By now, you have no doubt heard the story that the Affordable Care Act will result in the loss of 2 million American jobs. With any luck, you’ve also heard that this story is completely and totally inaccurate.
This Republican fable has its origins in a Feb. 4 report from the Congressional Budget Office, which looked at the effect that Obamacare could have on the labor market. Here’s the salient language from the report that set the talking heads into overdrive:
“Reduced incentives to work attributable to the Affordable Care Act — with most of the impact arising from new subsidies for health insurance purchased through exchanges — will have a larger negative effect on participation (in the labor market).”
To conservative eyes, this equates to welfare queens (or perhaps kings) growing fat off the teat of public assistance. But we’re talking about fractional changes here, not radical ones.
It’s true that, for some people, it will make more financial sense to earn slightly less to avoid higher taxes and receive larger subsidies. But how much less? The CBO report estimates it at about 1 percent. That’s right, “a net reduction in aggregate labor compensation of roughly 1 percent over the period from 2017 to 2024.”
For someone making $12 an hour (that’s about $369 in take-home pay per week), this would work out to working 15 minutes less per week.
Of course, the 1 percent figure is an average, but it still raises the point of what a fine line this is to walk. Even for those who might have an incentive to shave their earnings, how realistic is it to actually do it? (Imagine asking your boss for a 1 percent pay cut.)
And this is only looking at the actual content of what the report says. Plenty of people read the report — or read about it — and jumped to the utterly false conclusion that Obamacare would result in a “loss” of jobs.
Here’s the thing — there’s a difference between someone leaving a job, and that job being eliminated. Is it possible that some employers will choose not to fill positions that are vacant? Yes. Is it a certainty? Far from it.

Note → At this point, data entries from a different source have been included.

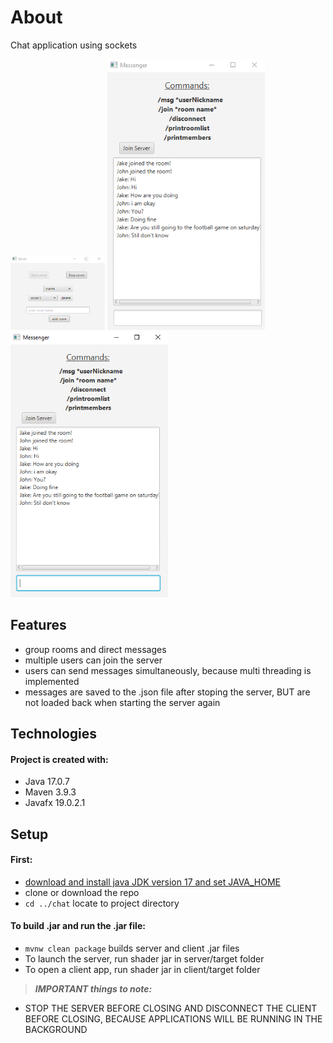 # About

Chat application using sockets

<img src="images/server.PNG" height="30%" width ="30%"> <img src="images/client1.PNG" height="50%" width ="50%"> <img src="images/client2.PNG" height="50%" width ="50%">

## Features
* group rooms and direct messages
* multiple users can join the server
* users can send messages simultaneously, because multi threading is implemented
* messages are saved to the .json file after stoping the server, BUT are not loaded back when starting the server again

## Technologies
#### Project is created with:

* Java 17.0.7
* Maven 3.9.3
* Javafx 19.0.2.1
	
## Setup
#### First:

* [download and install java JDK version 17 and set JAVA_HOME](https://docs.oracle.com/cd/E19182-01/821-0917/inst_jdk_javahome_t/index.html)
* clone or download the repo
* `cd ../chat` locate to project directory

#### To build .jar and run the .jar file:

* `mvnw clean package` builds server and client .jar files
* To launch the server, run shader jar in server/target folder
* To open a client app, run shader jar in client/target folder

>  **_IMPORTANT things to note:_**

* STOP THE SERVER BEFORE CLOSING AND DISCONNECT THE CLIENT BEFORE CLOSING, BECAUSE APPLICATIONS WILL BE RUNNING IN THE BACKGROUND

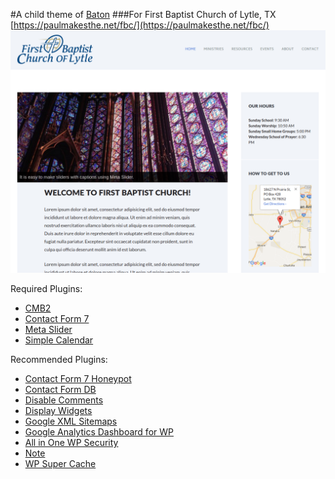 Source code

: #A child theme of [Baton](https://wordpress.org/themes/baton/)
###For First Baptist Church of Lytle, TX
[https://paulmakesthe.net/fbc/](https://paulmakesthe.net/fbc/)
![screenshot](screenshot.png)

Required Plugins:
- [CMB2](https://wordpress.org/plugins/cmb2/)
- [Contact Form 7](https://wordpress.org/plugins/contact-form-7/)
- [Meta Slider](https://wordpress.org/plugins/ml-slider/)
- [Simple Calendar](https://wordpress.org/plugins/google-calendar-events/)

Recommended Plugins:
- [Contact Form 7 Honeypot](https://wordpress.org/plugins/contact-form-7-honeypot/)
- [Contact Form DB](https://wordpress.org/plugins/contact-form-7-to-database-extension/)
- [Disable Comments](https://wordpress.org/plugins/disable-comments/)
- [Display Widgets](https://wordpress.org/plugins/display-widgets/)
- [Google XML Sitemaps](https://wordpress.org/plugins/google-sitemap-generator/)
- [Google Analytics Dashboard for WP](https://wordpress.org/plugins/google-analytics-dashboard-for-wp/)
- [All in One WP Security](https://wordpress.org/plugins/all-in-one-wp-security-and-firewall/)
- [Note](https://wordpress.org/plugins/note/)
- [WP Super Cache](https://wordpress.org/plugins/wp-super-cache/)

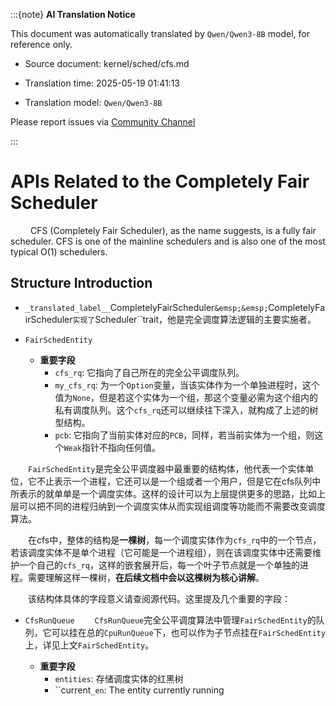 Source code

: :::{note}
**AI Translation Notice**

This document was automatically translated by `Qwen/Qwen3-8B` model, for reference only.

- Source document: kernel/sched/cfs.md

- Translation time: 2025-05-19 01:41:13

- Translation model: `Qwen/Qwen3-8B`

Please report issues via [Community Channel](https://github.com/DragonOS-Community/DragonOS/issues)

:::

# APIs Related to the Completely Fair Scheduler

&emsp;&emsp; CFS (Completely Fair Scheduler), as the name suggests, is a fully fair scheduler. CFS is one of the mainline schedulers and is also one of the most typical O(1) schedulers.

## Structure Introduction

- `_translated_label__`CompletelyFairScheduler``
&emsp;&emsp; ``CompletelyFairScheduler``实现了``Scheduler``trait，他是完全调度算法逻辑的主要实施者。

- ``FairSchedEntity``
	- **重要字段**
		- ``cfs_rq``: 它指向了自己所在的完全公平调度队列。
		- ``my_cfs_rq``: 为一个``Option``变量，当该实体作为一个单独进程时，这个值为``None``，但是若这个实体为一个组，那这个变量必需为这个组内的私有调度队列。这个``cfs_rq``还可以继续往下深入，就构成了上述的树型结构。
		- ``pcb``: 它指向了当前实体对应的``PCB``，同样，若当前实体为一个组，则这个``Weak``指针不指向任何值。

&emsp;&emsp;``FairSchedEntity``是完全公平调度器中最重要的结构体，他代表一个实体单位，它不止表示一个进程，它还可以是一个组或者一个用户，但是它在cfs队列中所表示的就单单是一个调度实体。这样的设计可以为上层提供更多的思路，比如上层可以把不同的进程归纳到一个调度实体从而实现组调度等功能而不需要改变调度算法。

&emsp;&emsp;在cfs中，整体的结构是**一棵树**，每一个调度实体作为``cfs_rq``中的一个节点，若该调度实体不是单个进程（它可能是一个进程组），则在该调度实体中还需要维护一个自己的``cfs_rq``，这样的嵌套展开后，每一个叶子节点就是一个单独的进程。需要理解这样一棵树，**在后续文档中会以这棵树为核心讲解**。

&emsp;&emsp;该结构体具体的字段意义请查阅源代码。这里提及几个重要的字段：


- ``CfsRunQueue``
&emsp;&emsp;``CfsRunQueue``完全公平调度算法中管理``FairSchedEntity``的队列，它可以挂在总的``CpuRunQueue``下，也可以作为子节点挂在``FairSchedEntity``上，详见上文``FairSchedEntity``。

	- **重要字段**
		- ``entities``: 存储调度实体的红黑树
		- ``current`_en`: The entity currently running
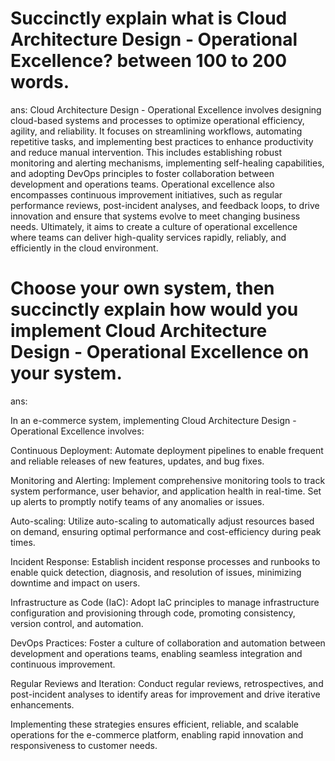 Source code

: # Succinctly explain what is Cloud Architecture Design - Operational Excellence? between 100 to 200 words.

ans: 
Cloud Architecture Design - Operational Excellence involves designing cloud-based systems and processes to optimize operational efficiency, agility, and reliability. It focuses on streamlining workflows, automating repetitive tasks, and implementing best practices to enhance productivity and reduce manual intervention. This includes establishing robust monitoring and alerting mechanisms, implementing self-healing capabilities, and adopting DevOps principles to foster collaboration between development and operations teams. Operational excellence also encompasses continuous improvement initiatives, such as regular performance reviews, post-incident analyses, and feedback loops, to drive innovation and ensure that systems evolve to meet changing business needs. Ultimately, it aims to create a culture of operational excellence where teams can deliver high-quality services rapidly, reliably, and efficiently in the cloud environment.


# Choose your own system, then succinctly explain how would you implement Cloud Architecture Design - Operational Excellence on your system.

ans:

In an e-commerce system, implementing Cloud Architecture Design - Operational Excellence involves:

Continuous Deployment: Automate deployment pipelines to enable frequent and reliable releases of new features, updates, and bug fixes.

Monitoring and Alerting: Implement comprehensive monitoring tools to track system performance, user behavior, and application health in real-time. Set up alerts to promptly notify teams of any anomalies or issues.

Auto-scaling: Utilize auto-scaling to automatically adjust resources based on demand, ensuring optimal performance and cost-efficiency during peak times.

Incident Response: Establish incident response processes and runbooks to enable quick detection, diagnosis, and resolution of issues, minimizing downtime and impact on users.

Infrastructure as Code (IaC): Adopt IaC principles to manage infrastructure configuration and provisioning through code, promoting consistency, version control, and automation.

DevOps Practices: Foster a culture of collaboration and automation between development and operations teams, enabling seamless integration and continuous improvement.

Regular Reviews and Iteration: Conduct regular reviews, retrospectives, and post-incident analyses to identify areas for improvement and drive iterative enhancements.

Implementing these strategies ensures efficient, reliable, and scalable operations for the e-commerce platform, enabling rapid innovation and responsiveness to customer needs.
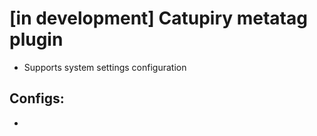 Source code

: # [in development] Catupiry metatag plugin

- Supports system settings configuration

## Configs:
-

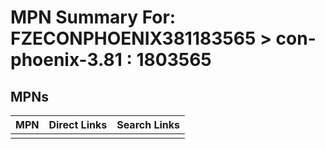 



# MPN Summary For: FZECONPHOENIX381183565 > con-phoenix-3.81 : 1803565

## MPNs
  

|MPN|Direct Links|Search Links|
| :--- | :--- | :--- |
||||
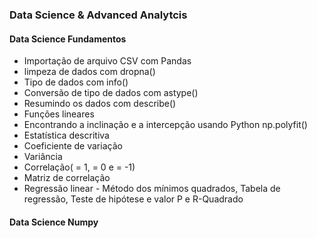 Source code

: ### Data Science & Advanced Analytcis

#### Data Science Fundamentos

- Importação de arquivo CSV com Pandas<br>
- limpeza de dados com dropna()<br>
- Tipo de dados com info()<br>
- Conversão de tipo de dados com astype()<br>
- Resumindo os dados com describe()<br>
- Funções lineares<br>
- Encontrando a inclinação e a intercepção usando Python np.polyfit()<br>
- Estatística descritiva<br>
- Coeficiente de variação<br>
- Variância<br>
- Correlação( = 1, = 0 e = -1)<br>
- Matriz de correlação<br>
- Regressão linear - Método dos mínimos quadrados, Tabela de regressão, Teste de hipótese e valor P e R-Quadrado<br>


#### Data Science Numpy

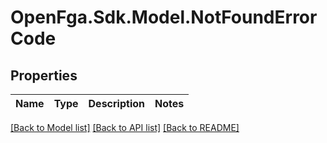 # OpenFga.Sdk.Model.NotFoundErrorCode

## Properties

Name | Type | Description | Notes
------------ | ------------- | ------------- | -------------

[[Back to Model list]](../README.md#models) [[Back to API list]](../README.md#api-endpoints) [[Back to README]](../README.md)

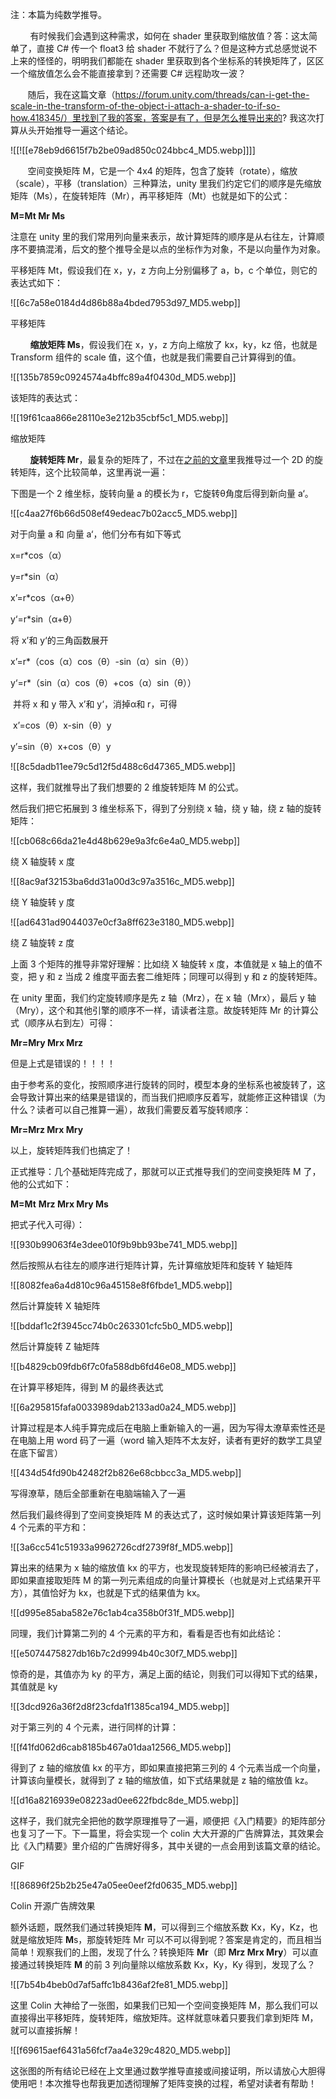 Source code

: 注：本篇为纯数学推导。

        有时候我们会遇到这种需求，如何在 shader 里获取到缩放值？答：这太简单了，直接 C# 传一个 float3 给 shader 不就行了么？但是这种方式总感觉说不上来的怪怪的，明明我们都能在 shader 里获取到各个坐标系的转换矩阵了，区区一个缩放值怎么会不能直接拿到？还需要 C# 远程助攻一波？  

       随后，我在这篇文章（https://forum.unity.com/threads/can-i-get-the-scale-in-the-transform-of-the-object-i-attach-a-shader-to-if-so-how.418345/）里找到了我的答案，答案是有了，但是怎么推导出来的? 我这次打算从头开始推导一遍这个结论。


![[![[e78eb9d6615f7b2be09ad850c024bbc4_MD5.webp]]]]

       空间变换矩阵 M，它是一个 4x4 的矩阵，包含了旋转（rotate），缩放（scale），平移（translation）三种算法，unity 里我们约定它们的顺序是先缩放矩阵（Ms），在旋转矩阵（Mr），再平移矩阵（Mt）也就是如下的公式：

**M=**Mt Mr Ms****

注意在 unity 里的我们常用列向量来表示，故计算矩阵的顺序是从右往左，计算顺序不要搞混淆，后文的整个推导全是以点的坐标作为对象，不是以向量作为对象。

 平移矩阵 Mt，假设我们在 x，y，z 方向上分别偏移了 a，b，c 个单位，则它的表达式如下：

![[6c7a58e0184d4d86b88a4bded7953d97_MD5.webp]]

平移矩阵

        **缩放矩阵 Ms**，假设我们在 x，y，z 方向上缩放了 kx，ky，kz 倍，也就是 Transform 组件的 scale 值，这个值，也就是我们需要自己计算得到的值。

![[135b7859c0924574a4bffc89a4f0430d_MD5.webp]]

该矩阵的表达式：

![[19f61caa866e28110e3e212b35cbf5c1_MD5.webp]]

缩放矩阵

        **旋转矩阵 Mr**，最复杂的矩阵了，不过在[之前的文章](https://www.bilibili.com/read/cv6640445)里我推导过一个 2D 的旋转矩阵，这个比较简单，这里再说一遍：

下图是一个 2 维坐标，旋转向量 a 的模长为 r，它旋转θ角度后得到新向量 a‘。

![[c4aa27f6b66d508ef49edeac7b02acc5_MD5.webp]]

对于向量 a 和 向量 a‘，他们分布有如下等式

x=r*cos（α）

y=r*sin（α） 

x’=r*cos（α+θ） 

y‘=r*sin（α+θ）

将 x’和 y‘的三角函数展开 

x’=r*（cos（α）cos（θ）-sin（α）sin（θ）） 

y‘=r*（sin（α）cos（θ）+cos（α）sin（θ）） 

 并将 x 和 y 带入 x’和 y‘，消掉α和 r，可得 

 x’=cos（θ）x-sin（θ）y

y’=sin（θ）x+cos（θ）y 

![[8c5dadb11ee79c5d12f5d488c6d47365_MD5.webp]]

这样，我们就推导出了我们想要的 2 维旋转矩阵 M 的公式。

然后我们把它拓展到 3 维坐标系下，得到了分别绕 x 轴，绕 y 轴，绕 z 轴的旋转矩阵：

![[cb068c66da21e4d48b629e9a3fc6e4a0_MD5.webp]]

绕 X 轴旋转 x 度

![[8ac9af32153ba6dd31a00d3c97a3516c_MD5.webp]]

绕 Y 轴旋转 y 度

![[ad6431ad9044037e0cf3a8ff623e3180_MD5.webp]]

绕 Z 轴旋转 z 度

上面 3 个矩阵的推导非常好理解：比如绕 X 轴旋转 x 度，本值就是 x 轴上的值不变，把 y 和 z 当成 2 维度平面去套二维矩阵；同理可以得到 y 和 z 的旋转矩阵。

在 unity 里面，我们约定旋转顺序是先 z 轴（Mrz），在 x 轴（Mrx），最后 y 轴（Mry），这个和其他引擎的顺序不一样，请读者注意。故旋转矩阵 Mr 的计算公式（顺序从右到左）可得：

**Mr=Mry Mrx Mrz**

但是上式是错误的！！！！

由于参考系的变化，按照顺序进行旋转的同时，模型本身的坐标系也被旋转了，这会导致计算出来的结果是错误的，而当我们把顺序反着写，就能修正这种错误（为什么？读者可以自己推算一遍），故我们需要反着写旋转顺序：

**Mr=Mrz Mrx Mry**

以上，旋转矩阵我们也搞定了！ 

正式推导：几个基础矩阵完成了，那就可以正式推导我们的空间变换矩阵 M 了，他的公式如下：

**M=Mt** **Mrz Mrx Mry Ms**

把式子代入可得）：

![[930b99063f4e3dee010f9b9bb93be741_MD5.webp]]

然后按照从右往左的顺序进行矩阵计算，先计算缩放矩阵和旋转 Y 轴矩阵

![[8082fea6a4d810c96a45158e8f6fbde1_MD5.webp]]

然后计算旋转 X 轴矩阵

![[bddaf1c2f3945cc74b0c263301cfc5b0_MD5.webp]]

然后计算旋转 Z 轴矩阵

![[b4829cb09fdb6f7c0fa588db6fd46e08_MD5.webp]]

在计算平移矩阵，得到 M 的最终表达式

![[6a295815fafa0033989dab2133ad0a24_MD5.webp]]

计算过程是本人纯手算完成后在电脑上重新输入的一遍，因为写得太潦草索性还是在电脑上用 word 码了一遍（word 输入矩阵不太友好，读者有更好的数学工具望在底下留言）

![[434d54fd90b42482f2b826e68cbbcc3a_MD5.webp]]

写得潦草，随后全部重新在电脑端输入了一遍

然后我们最终得到了空间变换矩阵 M 的表达式了，这时候如果计算该矩阵第一列 4 个元素的平方和：

![[3a6cc541c51933a9962726cdf2739f8f_MD5.webp]]

算出来的结果为 x 轴的缩放值 kx 的平方，也发现旋转矩阵的影响已经被消去了，即如果直接取矩阵 M 的第一列元素组成的向量计算模长（也就是对上式结果开平方），其值恰好为 kx，也就是下式的结果值为 kx。

![[d995e85aba582e76c1ab4ca358b0f31f_MD5.webp]]

同理，我们计算第二列的 4 个元素的平方和，看看是否也有如此结论：

![[e5074475827db16b7c2d9994b40c30f7_MD5.webp]]

惊奇的是，其值亦为 ky 的平方，满足上面的结论，则我们可以得知下式的结果，其值就是 ky

![[3dcd926a36f2d8f23cfda1f1385ca194_MD5.webp]]

对于第三列的 4 个元素，进行同样的计算：

![[f41fd062d6cab8185b467a01daa12566_MD5.webp]]

得到了 z 轴的缩放值 kx 的平方，即如果直接把第三列的 4 个元素当成一个向量，计算该向量模长，就得到了 z 轴的缩放值，如下式结果就是 z 轴的缩放值 kz。

![[d16a8216939e08223ad0ee622fbdc8de_MD5.webp]]

这样子，我们就完全把他的数学原理推导了一遍，顺便把《入门精要》的矩阵部分也复习了一下。下一篇里，将会实现一个 colin 大大开源的广告牌算法，其效果会比《入门精要》里介绍的广告牌好得多，其中关键的一点会用到该篇文章的结论。

GIF

![[86896f25b2b25e47a05ee0eef2fd0635_MD5.webp]]

Colin 开源广告牌效果

额外话题，既然我们通过转换矩阵 **M**，可以得到三个缩放系数 Kx，Ky，Kz，也就是缩放矩阵 **M**s，那旋转矩阵 Mr 可以不可以得到呢？答案是肯定的，而且相当简单！观察我们的上图，发现了什么？转换矩阵 **Mr**（即 **Mrz Mrx Mry**）可以直接通过转换矩阵 **M** 的前 3 列向量除以缩放系数 Kx，Ky，Ky 得到，发现了么？

![[7b54b4beb0d7af5affc1b8436af2fe81_MD5.webp]]

这里 Colin 大神给了一张图，如果我们已知一个空间变换矩阵 M，那么我们可以直接得出平移矩阵，旋转矩阵，缩放矩阵。这样就意味着只要我们拿到矩阵 M，就可以直接拆解！

![[f69615aef6431a56fcf7aa4e329c4820_MD5.webp]]

这张图的所有结论已经在上文里通过数学推导直接或间接证明，所以请放心大胆得使用吧！本次推导也帮我更加透彻理解了矩阵变换的过程，希望对读者有帮助！ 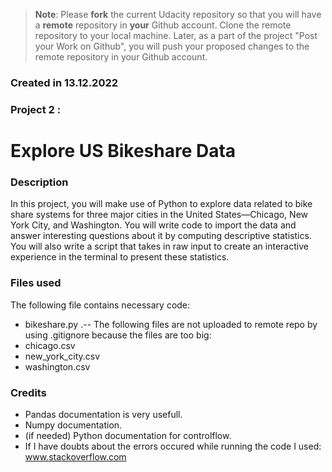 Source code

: >**Note**: Please **fork** the current Udacity repository so that you will have a **remote** repository in **your** Github account. Clone the remote repository to your local machine. Later, as a part of the project "Post your Work on Github", you will push your proposed changes to the remote repository in your Github account.

### Created in 13.12.2022


### Project 2 :
Explore US Bikeshare Data
=======



### Description
In this project, you will make use of Python to explore data related to bike share systems for three major cities in the United States—Chicago, New York City, and Washington. You will write code to import the data and answer interesting questions about it by computing descriptive statistics. You will also write a script that takes in raw input to create an interactive experience in the terminal to present these statistics.

### Files used
The following file contains necessary code:
- bikeshare.py .--
The following files are not uploaded to remote repo by using .gitignore because the files are too big:
- chicago.csv
- new_york_city.csv
- washington.csv


### Credits
- Pandas documentation is very usefull.
- Numpy documentation.
- (if needed) Python documentation for controlflow.
- If I have doubts about the errors occured while running the code I used: www.stackoverflow.com

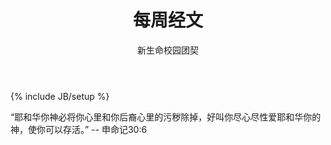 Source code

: ﻿---
layout: post
title: "每周经文"
description: ""
author: "新生命校园团契"
category: 经文分享
tags: [灵修]
---
{% include JB/setup %}

“耶和华你神必将你心里和你后裔心里的污秽除掉，好叫你尽心尽性爱耶和华你的神，使你可以存活。” -- 申命记30:6
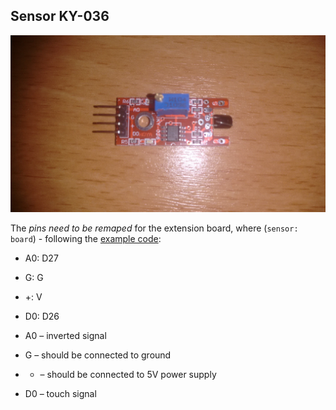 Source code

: ## Sensor KY-036

![ky036](images/ky036.jpg)

The *pins need to be remaped* for the extension board, where (`sensor: board`) - following the [example code](touch.py):
* A0:	D27
* G:	G
* +:	V
* D0:	D26


* A0 – inverted signal
* G – should be connected to ground
* + – should be connected to 5V power supply
* D0 – touch signal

It’s also very important to remember that this report is a projection about what is likely to happen in the future. The report suggests that people whose health insurance is no longer tied to employment might choose to leave the workforce. But then again, they might not. Not everyone who has that option will choose to take advantage of it.
The real problem with the CBO report is that its conclusions can’t be easily distilled into a single soundbite. But as with most things, it’s well worth taking the time to separate fact from fiction.